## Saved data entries

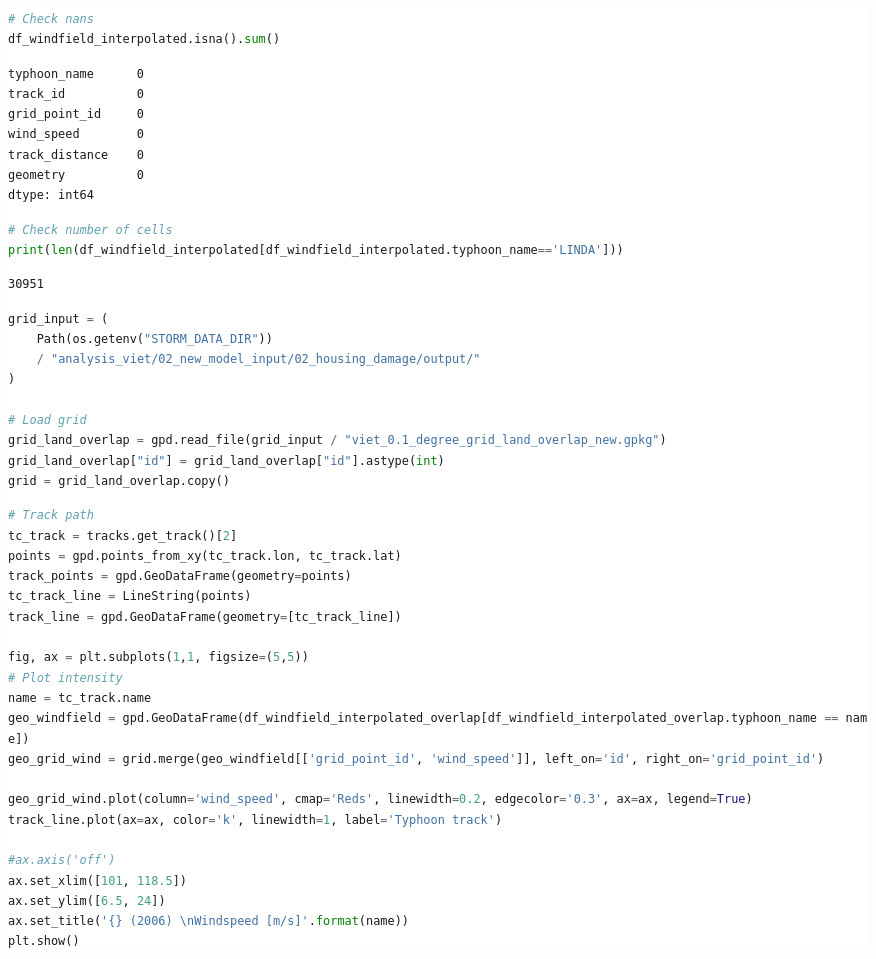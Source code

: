 
```python
# Check nans
df_windfield_interpolated.isna().sum()
```




    typhoon_name      0
    track_id          0
    grid_point_id     0
    wind_speed        0
    track_distance    0
    geometry          0
    dtype: int64




```python
# Check number of cells
print(len(df_windfield_interpolated[df_windfield_interpolated.typhoon_name=='LINDA']))
```

    30951



```python
grid_input = (
    Path(os.getenv("STORM_DATA_DIR"))
    / "analysis_viet/02_new_model_input/02_housing_damage/output/"
)

# Load grid
grid_land_overlap = gpd.read_file(grid_input / "viet_0.1_degree_grid_land_overlap_new.gpkg")
grid_land_overlap["id"] = grid_land_overlap["id"].astype(int)
grid = grid_land_overlap.copy()
```


```python
# Track path
tc_track = tracks.get_track()[2]
points = gpd.points_from_xy(tc_track.lon, tc_track.lat)
track_points = gpd.GeoDataFrame(geometry=points)
tc_track_line = LineString(points)
track_line = gpd.GeoDataFrame(geometry=[tc_track_line])

fig, ax = plt.subplots(1,1, figsize=(5,5))
# Plot intensity
name = tc_track.name
geo_windfield = gpd.GeoDataFrame(df_windfield_interpolated_overlap[df_windfield_interpolated_overlap.typhoon_name == name])
geo_grid_wind = grid.merge(geo_windfield[['grid_point_id', 'wind_speed']], left_on='id', right_on='grid_point_id')

geo_grid_wind.plot(column='wind_speed', cmap='Reds', linewidth=0.2, edgecolor='0.3', ax=ax, legend=True)
track_line.plot(ax=ax, color='k', linewidth=1, label='Typhoon track')

#ax.axis('off')
ax.set_xlim([101, 118.5])
ax.set_ylim([6.5, 24])
ax.set_title('{} (2006) \nWindspeed [m/s]'.format(name))
plt.show()
```
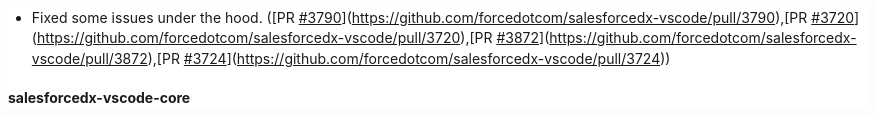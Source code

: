 - Fixed some issues under the hood. ([PR [#3790](https://github.com/forcedotcom/salesforcedx-vscode/issues/3790)](https://github.com/forcedotcom/salesforcedx-vscode/pull/3790),[PR [#3720](https://github.com/forcedotcom/salesforcedx-vscode/issues/3720)](https://github.com/forcedotcom/salesforcedx-vscode/pull/3720),[PR [#3872](https://github.com/forcedotcom/salesforcedx-vscode/issues/3872)](https://github.com/forcedotcom/salesforcedx-vscode/pull/3872),[PR [#3724](https://github.com/forcedotcom/salesforcedx-vscode/issues/3724)](https://github.com/forcedotcom/salesforcedx-vscode/pull/3724))

#### salesforcedx-vscode-core

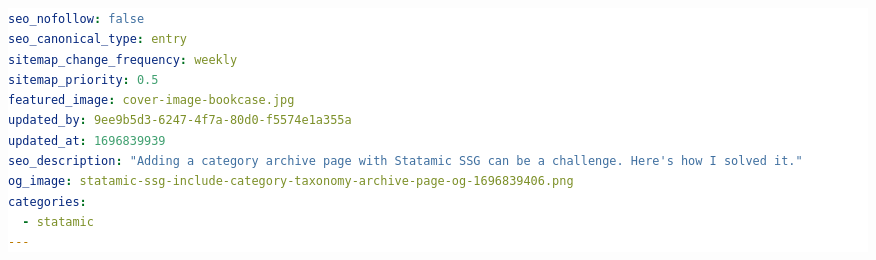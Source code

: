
 ```yaml
seo_nofollow: false
seo_canonical_type: entry
sitemap_change_frequency: weekly
sitemap_priority: 0.5
featured_image: cover-image-bookcase.jpg
updated_by: 9ee9b5d3-6247-4f7a-80d0-f5574e1a355a
updated_at: 1696839939
seo_description: "Adding a category archive page with Statamic SSG can be a challenge. Here's how I solved it."
og_image: statamic-ssg-include-category-taxonomy-archive-page-og-1696839406.png
categories:
  - statamic
---
```

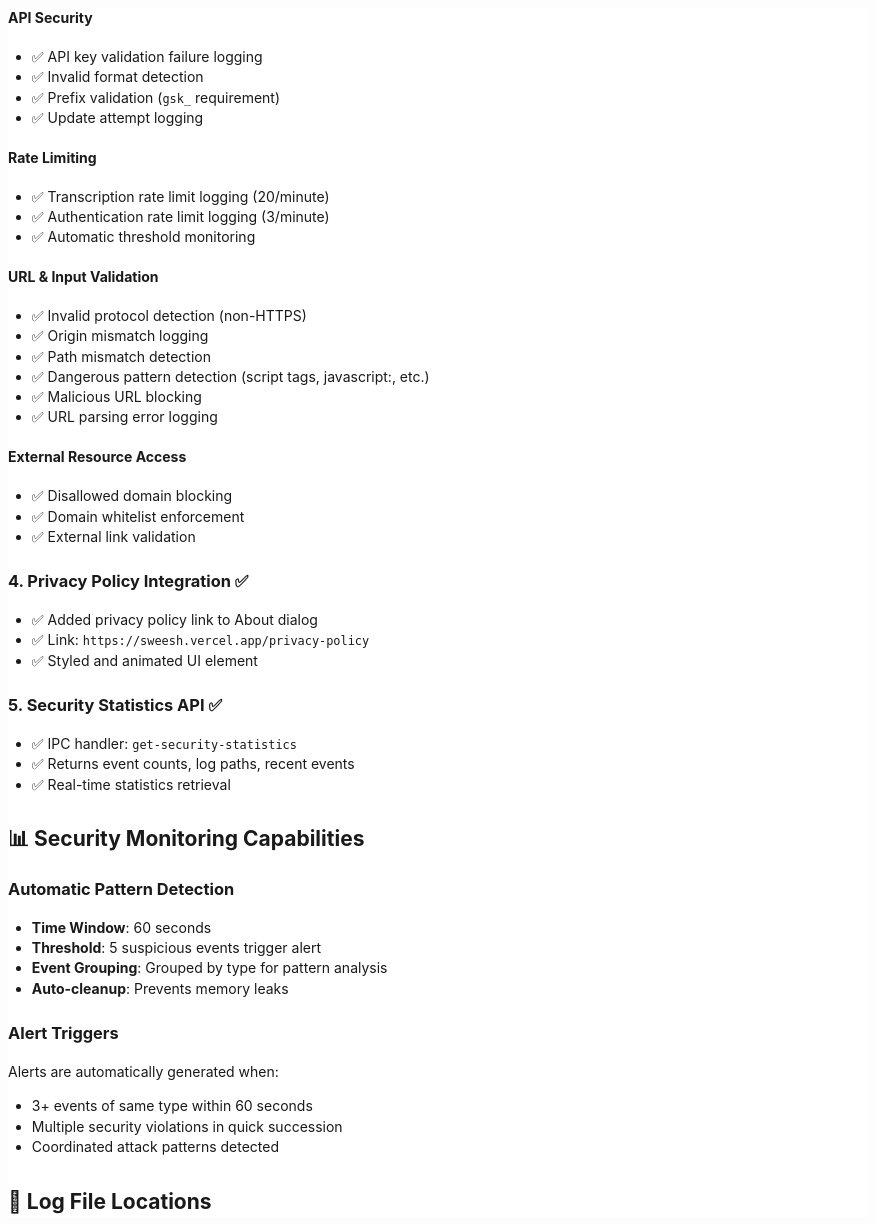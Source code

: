 #### API Security
- ✅ API key validation failure logging
- ✅ Invalid format detection
- ✅ Prefix validation (`gsk_` requirement)
- ✅ Update attempt logging

#### Rate Limiting
- ✅ Transcription rate limit logging (20/minute)
- ✅ Authentication rate limit logging (3/minute)
- ✅ Automatic threshold monitoring

#### URL & Input Validation
- ✅ Invalid protocol detection (non-HTTPS)
- ✅ Origin mismatch logging
- ✅ Path mismatch detection
- ✅ Dangerous pattern detection (script tags, javascript:, etc.)
- ✅ Malicious URL blocking
- ✅ URL parsing error logging

#### External Resource Access
- ✅ Disallowed domain blocking
- ✅ Domain whitelist enforcement
- ✅ External link validation

### 4. Privacy Policy Integration ✅
- ✅ Added privacy policy link to About dialog
- ✅ Link: `https://sweesh.vercel.app/privacy-policy`
- ✅ Styled and animated UI element

### 5. Security Statistics API ✅
- ✅ IPC handler: `get-security-statistics`
- ✅ Returns event counts, log paths, recent events
- ✅ Real-time statistics retrieval

## 📊 Security Monitoring Capabilities

### Automatic Pattern Detection
- **Time Window**: 60 seconds
- **Threshold**: 5 suspicious events trigger alert
- **Event Grouping**: Grouped by type for pattern analysis
- **Auto-cleanup**: Prevents memory leaks

### Alert Triggers
Alerts are automatically generated when:
- 3+ events of same type within 60 seconds
- Multiple security violations in quick succession
- Coordinated attack patterns detected

## 📁 Log File Locations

## TASK TO CARRY OUT
Among the lines of the records, copy out each one that contains the word "logging".

## WRITTEN RESPONSE
- ✅ API key validation failure logging
- ✅ Update attempt logging
- ✅ Transcription rate limit logging (20/minute)
- ✅ Authentication rate limit logging (3/minute)
- ✅ Origin mismatch logging
- ✅ URL parsing error logging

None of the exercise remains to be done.